WHAT YOU HAVE TO DO: Find the line containing "- Applies GradCAM". Reproduce it and every line after it up to the end of the records, exactly as written.

---------- INPUT DATA

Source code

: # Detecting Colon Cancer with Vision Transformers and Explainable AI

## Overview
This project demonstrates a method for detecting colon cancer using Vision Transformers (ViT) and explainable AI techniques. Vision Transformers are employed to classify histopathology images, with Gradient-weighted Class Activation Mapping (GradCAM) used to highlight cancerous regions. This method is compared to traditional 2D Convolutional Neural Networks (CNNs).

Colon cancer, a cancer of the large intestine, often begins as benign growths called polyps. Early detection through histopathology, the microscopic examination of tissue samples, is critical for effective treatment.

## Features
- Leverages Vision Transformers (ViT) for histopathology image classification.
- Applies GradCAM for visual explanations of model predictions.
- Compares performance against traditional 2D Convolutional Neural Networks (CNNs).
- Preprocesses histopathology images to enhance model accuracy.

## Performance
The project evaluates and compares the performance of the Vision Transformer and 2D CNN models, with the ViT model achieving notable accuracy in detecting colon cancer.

--------------------

COMPLETED EXERCISE:
- Applies GradCAM for visual explanations of model predictions.
- Compares performance against traditional 2D Convolutional Neural Networks (CNNs).
- Preprocesses histopathology images to enhance model accuracy.

## Performance
The project evaluates and compares the performance of the Vision Transformer and 2D CNN models, with the ViT model achieving notable accuracy in detecting colon cancer.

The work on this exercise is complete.